Hypersound is a new kind of speaker system invented by actual wizards, that uses magic to create a sound that can only be heard when standing in one spot in the room. Take a few steps to the side and the sound vanishes entirely. Stick your head back into the invisible audio bubble and you'll feel like a ghost has slipped a spectral surround sound headset over your ears.
It's the uncanny thing, a kind of sound that's entirely counter-intuitive and in abject defiance of any understanding of how a speaker system should work. Instead of sounds coming out of a box and travelling across the room to your ears, they spring forth from a spooky spot of seemingly haunted air.
The technology on which Hypersound is based was created decades ago by serial inventor (and not an actual wizard) Woody Norris, and its applications vary hugely. For example, the speakers are already being used in stores in the US to advertise Call of Duty solely to any person standing in front of a cardboard cutout of Kevin Spacey, much to the relief of store staff who no longer have to hear the same ten seconds of audio repeated a thousand times during their nine to five shifts.

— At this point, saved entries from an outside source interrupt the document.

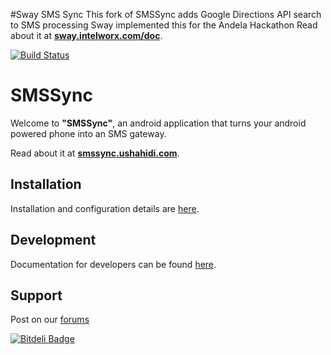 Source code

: 
#Sway SMS Sync
This fork of SMSSync adds Google Directions API search to SMS processing
Sway implemented this for the Andela Hackathon
Read about it at **[sway.intelworx.com/doc](http://sway.intelworx.com/doc/)**.

[![Build Status](https://travis-ci.org/ushahidi/SMSSync.png?branch=develop)](https://travis-ci.org/ushahidi/SMSSync)

# SMSSync

Welcome to **"SMSSync"**, an android application that turns your android powered phone into an SMS gateway.

Read about it at **[smssync.ushahidi.com](http://smssync.ushahidi.com/)**.

## Installation

Installation and configuration details are [here][1].

## Development

Documentation for developers can be found [here][2].

## Support

Post on our [forums][3]

[![Bitdeli Badge](https://d2weczhvl823v0.cloudfront.net/ushahidi/smssync/trend.png)](https://bitdeli.com/free "Bitdeli Badge")

[1]: http://smssync.ushahidi.com/configure/
[2]: http://smssync.ushahidi.com/developers/
[3]: https://wiki.ushahidi.com/pages/viewpage.action?pageId=8357140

Hypersound is commercially focused on assisting those with hearing loss. Hypersound can create an area of the room in which, for example, an entertainment system's volume is doubled, allowing those with and without hearing loss to watch and listen together without the use of a more personal and less reliable hearing aid appliance.
That's why Hypersound is to be sold into private, high street audiologists. Hearing loss is increasingly prevalent among younger men and women, and solutions like these physics-defying speakers can present a less intrusive and slightly cooler solution than the current alternatives.

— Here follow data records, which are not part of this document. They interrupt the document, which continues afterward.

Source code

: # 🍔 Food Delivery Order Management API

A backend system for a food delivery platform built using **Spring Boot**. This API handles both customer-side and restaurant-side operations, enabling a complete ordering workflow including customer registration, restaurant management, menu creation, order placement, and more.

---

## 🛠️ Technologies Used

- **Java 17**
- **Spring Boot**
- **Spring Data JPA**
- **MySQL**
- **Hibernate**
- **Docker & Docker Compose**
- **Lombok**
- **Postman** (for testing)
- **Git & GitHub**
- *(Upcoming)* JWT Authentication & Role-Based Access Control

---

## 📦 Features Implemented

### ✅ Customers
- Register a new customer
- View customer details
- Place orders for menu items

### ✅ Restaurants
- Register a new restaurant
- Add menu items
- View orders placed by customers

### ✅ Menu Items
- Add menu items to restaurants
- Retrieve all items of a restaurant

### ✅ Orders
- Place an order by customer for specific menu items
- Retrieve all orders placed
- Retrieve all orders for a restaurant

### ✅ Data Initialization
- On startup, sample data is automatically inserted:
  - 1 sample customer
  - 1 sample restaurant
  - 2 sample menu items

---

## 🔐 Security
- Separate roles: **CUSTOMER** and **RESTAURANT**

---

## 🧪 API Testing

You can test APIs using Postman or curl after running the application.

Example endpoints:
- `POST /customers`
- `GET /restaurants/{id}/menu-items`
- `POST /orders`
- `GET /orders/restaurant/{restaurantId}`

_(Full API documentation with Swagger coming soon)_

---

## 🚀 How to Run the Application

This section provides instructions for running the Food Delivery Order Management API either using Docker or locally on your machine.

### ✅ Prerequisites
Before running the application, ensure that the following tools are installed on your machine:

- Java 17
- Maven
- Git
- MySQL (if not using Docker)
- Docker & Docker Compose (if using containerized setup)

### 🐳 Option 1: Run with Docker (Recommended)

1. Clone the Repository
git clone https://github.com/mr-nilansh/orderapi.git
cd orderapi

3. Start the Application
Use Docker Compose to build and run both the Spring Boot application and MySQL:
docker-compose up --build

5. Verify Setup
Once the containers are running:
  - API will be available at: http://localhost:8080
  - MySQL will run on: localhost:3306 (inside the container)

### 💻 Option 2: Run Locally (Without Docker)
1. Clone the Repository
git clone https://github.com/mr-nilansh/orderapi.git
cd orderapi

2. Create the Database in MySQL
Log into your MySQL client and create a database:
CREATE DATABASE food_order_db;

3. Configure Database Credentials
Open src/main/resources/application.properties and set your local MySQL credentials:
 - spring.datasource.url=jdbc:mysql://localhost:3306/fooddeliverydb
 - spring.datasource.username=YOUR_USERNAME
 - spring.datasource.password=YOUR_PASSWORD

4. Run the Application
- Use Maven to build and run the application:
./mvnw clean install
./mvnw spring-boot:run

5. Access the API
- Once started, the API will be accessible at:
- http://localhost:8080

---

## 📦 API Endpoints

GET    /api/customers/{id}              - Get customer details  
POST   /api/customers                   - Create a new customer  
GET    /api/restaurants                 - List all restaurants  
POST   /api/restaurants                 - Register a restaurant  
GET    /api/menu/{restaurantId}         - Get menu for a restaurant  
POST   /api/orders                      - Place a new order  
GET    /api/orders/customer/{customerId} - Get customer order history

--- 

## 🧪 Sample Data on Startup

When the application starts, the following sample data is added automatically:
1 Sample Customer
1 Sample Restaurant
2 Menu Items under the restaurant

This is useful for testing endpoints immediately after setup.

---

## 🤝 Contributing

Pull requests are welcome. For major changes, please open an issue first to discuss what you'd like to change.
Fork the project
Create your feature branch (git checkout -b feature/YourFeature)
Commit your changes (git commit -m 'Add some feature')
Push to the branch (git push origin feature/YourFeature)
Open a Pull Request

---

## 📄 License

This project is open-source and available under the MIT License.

The speakers themselves come as a set of two emitters and an amplifier. The emitters resemble a pair of A4 sized mirrors and work by creating an ultrasonic carrier signal at 44 kilohertz — way beyond the hearing ability of even the cleverest dogs — that can be directed into a straight beam. This invisible, inaudible tube of primed air is ready to have a source signal modulated on top of it. As the source signal comes off the face of the emitter, it travels through the ultrasonic carrier signal and becomes audible at a distance four to six inches from the speaker's surface. The sound then continues down this long, narrow beam.